(Items from a dataset)
=-=-=-=-=

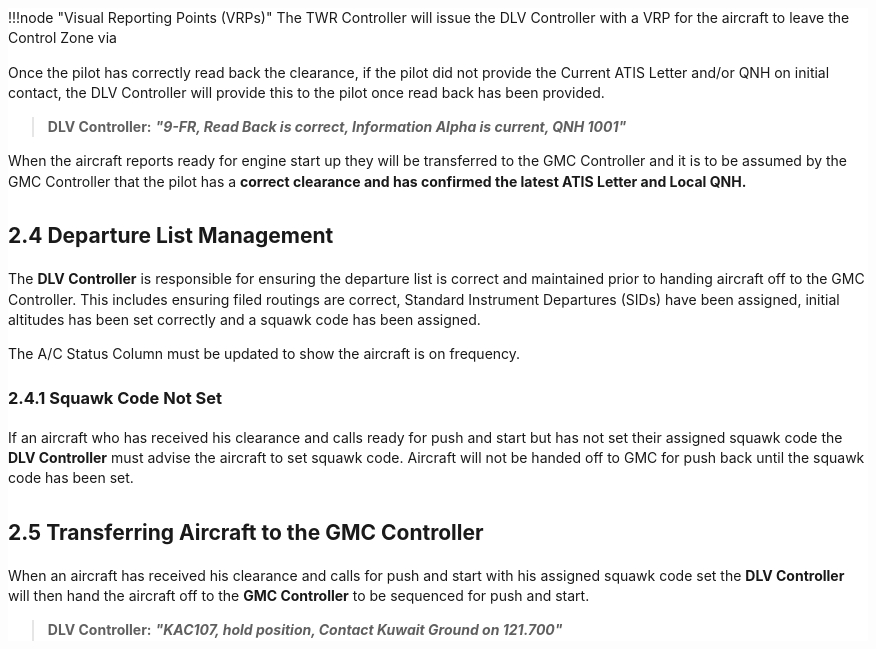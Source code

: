 !!!node "Visual Reporting Points (VRPs)" 
    The TWR Controller will issue the DLV Controller with a VRP for the aircraft to leave the Control Zone via

Once the pilot has correctly read back the clearance, if the pilot did not provide the Current ATIS Letter and/or QNH on initial contact, the DLV Controller will provide this to the pilot once read back has been provided. 

> **DLV Controller:** _**"9-FR, Read Back is correct, Information Alpha is current, QNH 1001"**_

When the aircraft reports ready for engine start up they will be transferred to the GMC Controller and it is to be assumed by the GMC Controller that the pilot has a **correct clearance and has confirmed the latest ATIS Letter and Local QNH.**

## 2.4 Departure List Management 
The **DLV Controller** is responsible for ensuring the departure list is correct and maintained prior to handing aircraft off to the GMC Controller. This includes ensuring filed routings are correct, Standard Instrument Departures (SIDs) have been assigned, initial altitudes has been set correctly and a squawk code has been assigned. 

The A/C Status Column must be updated to show the aircraft is on frequency. 

### 2.4.1 Squawk Code Not Set 
If an aircraft who has received his clearance and calls ready for push and start but has not set their assigned squawk code the **DLV Controller** must advise the aircraft to set squawk code. Aircraft will not be handed off to GMC for push back until the squawk code has been set. 

## 2.5 Transferring Aircraft to the GMC Controller
When an aircraft has received his clearance and calls for push and start with his assigned squawk code set the **DLV Controller** will then hand the aircraft off to the **GMC Controller** to be sequenced for push and start. 

> **DLV Controller:** _**"KAC107, hold position, Contact Kuwait Ground on 121.700"**_
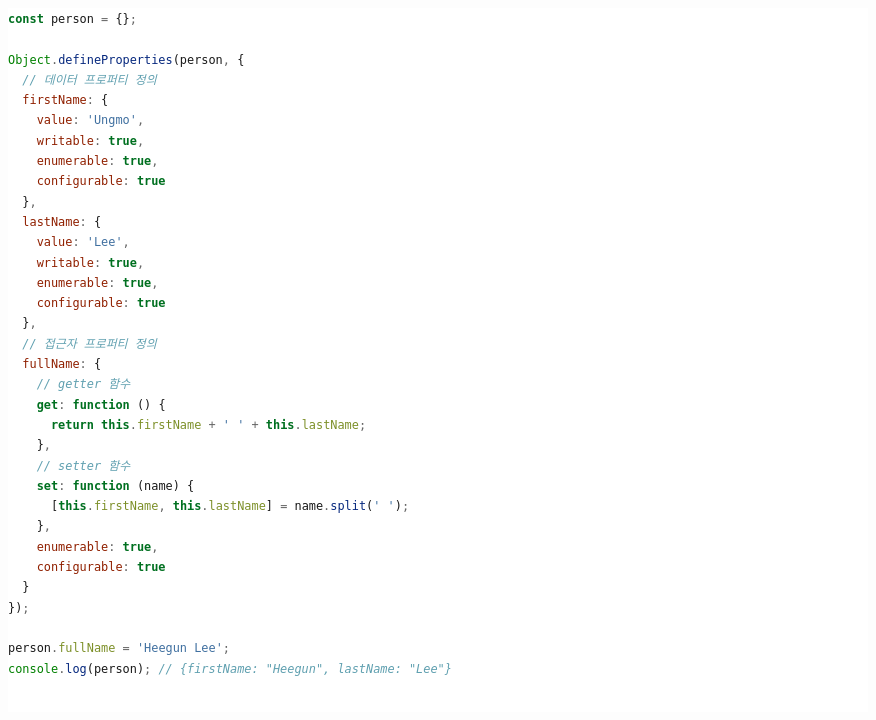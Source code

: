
 ```javascript
const person = {};

Object.defineProperties(person, {
  // 데이터 프로퍼티 정의
  firstName: {
    value: 'Ungmo',
    writable: true,
    enumerable: true,
    configurable: true
  },
  lastName: {
    value: 'Lee',
    writable: true,
    enumerable: true,
    configurable: true
  },
  // 접근자 프로퍼티 정의
  fullName: {
    // getter 함수
    get: function () {
      return this.firstName + ' ' + this.lastName;
    },
    // setter 함수
    set: function (name) {
      [this.firstName, this.lastName] = name.split(' ');
    },
    enumerable: true,
    configurable: true
  }
});

person.fullName = 'Heegun Lee';
console.log(person); // {firstName: "Heegun", lastName: "Lee"}
```

<br/>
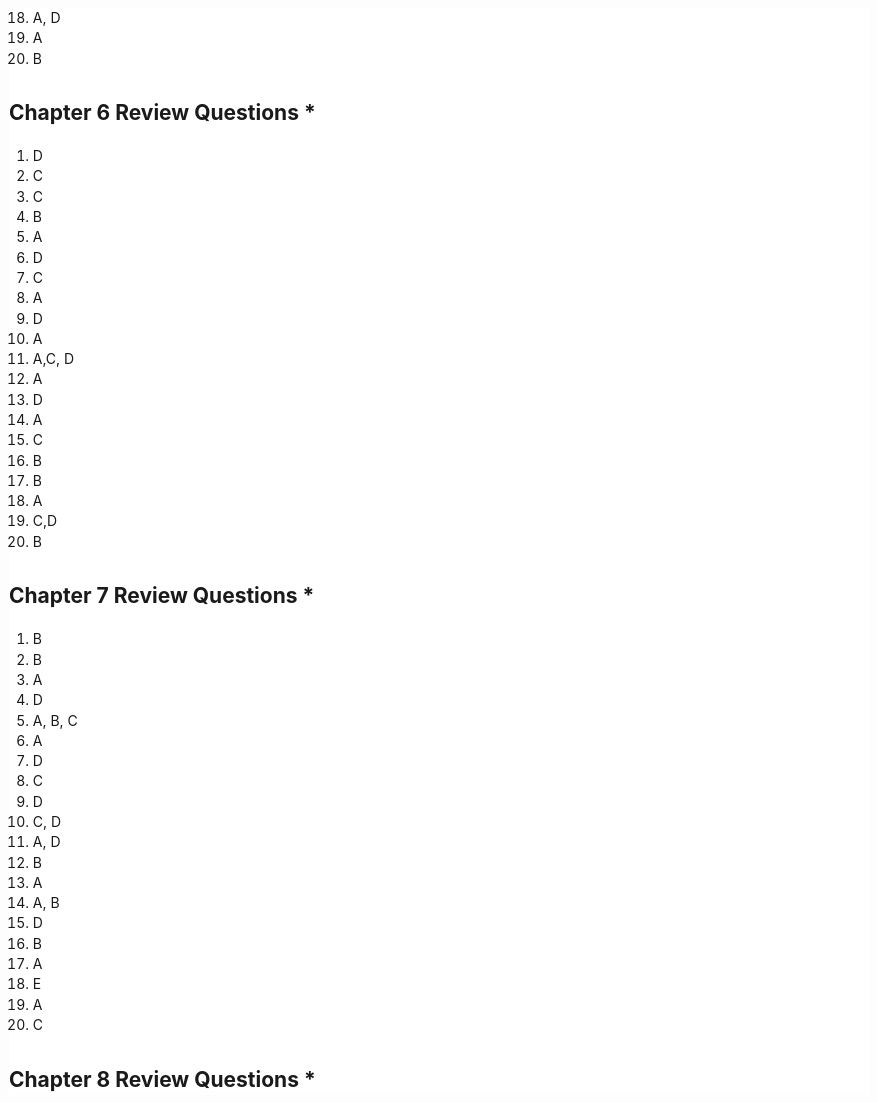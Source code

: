 18. A, D
19. A
20. B

## Chapter 6 Review Questions *

1. D
2. C
3. C
4. B
5. A
6. D
7. C
8. A
9. D
10. A
11. A,C, D
12. A
13. D
14. A
15. C
16. B
17. B
18. A
19. C,D
20. B

## Chapter 7 Review Questions *

1. B
2. B
3. A
4. D
5. A, B, C
6. A
7. D
8. C
9. D
10. C, D
11. A, D
12. B
13. A
14. A, B
15. D
16. B
17. A
18. E
19. A
20. C

## Chapter 8 Review Questions *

=-=-=-=-=

Your instructions >> In the records above, some lines may contain the word "firstName"; copy every one of them.

Answer section >>
  firstName: {
      return this.firstName + ' ' + this.lastName;
      [this.firstName, this.lastName] = name.split(' ');
console.log(person); // {firstName: "Heegun", lastName: "Lee"}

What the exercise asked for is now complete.